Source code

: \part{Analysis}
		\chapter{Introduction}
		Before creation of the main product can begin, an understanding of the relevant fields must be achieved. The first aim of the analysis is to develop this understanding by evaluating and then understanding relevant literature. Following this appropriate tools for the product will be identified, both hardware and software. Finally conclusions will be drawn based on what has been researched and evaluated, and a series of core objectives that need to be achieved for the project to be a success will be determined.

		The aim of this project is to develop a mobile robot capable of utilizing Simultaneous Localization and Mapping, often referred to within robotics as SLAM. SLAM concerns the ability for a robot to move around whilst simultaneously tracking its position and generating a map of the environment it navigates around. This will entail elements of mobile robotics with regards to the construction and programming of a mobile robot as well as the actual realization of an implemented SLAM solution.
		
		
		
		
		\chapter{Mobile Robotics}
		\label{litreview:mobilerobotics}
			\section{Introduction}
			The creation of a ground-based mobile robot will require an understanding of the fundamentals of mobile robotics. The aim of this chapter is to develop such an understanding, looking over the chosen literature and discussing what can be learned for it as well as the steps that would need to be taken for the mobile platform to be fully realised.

....

**About this exercise**
Copy every line above without changes.

**Result for this exercise**
Source code

: \part{Analysis}
		\chapter{Introduction}
		Before creation of the main product can begin, an understanding of the relevant fields must be achieved. The first aim of the analysis is to develop this understanding by evaluating and then understanding relevant literature. Following this appropriate tools for the product will be identified, both hardware and software. Finally conclusions will be drawn based on what has been researched and evaluated, and a series of core objectives that need to be achieved for the project to be a success will be determined.

		The aim of this project is to develop a mobile robot capable of utilizing Simultaneous Localization and Mapping, often referred to within robotics as SLAM. SLAM concerns the ability for a robot to move around whilst simultaneously tracking its position and generating a map of the environment it navigates around. This will entail elements of mobile robotics with regards to the construction and programming of a mobile robot as well as the actual realization of an implemented SLAM solution.
		
		
		
		
		\chapter{Mobile Robotics}
		\label{litreview:mobilerobotics}
			\section{Introduction}
			The creation of a ground-based mobile robot will require an understanding of the fundamentals of mobile robotics. The aim of this chapter is to develop such an understanding, looking over the chosen literature and discussing what can be learned for it as well as the steps that would need to be taken for the mobile platform to be fully realised.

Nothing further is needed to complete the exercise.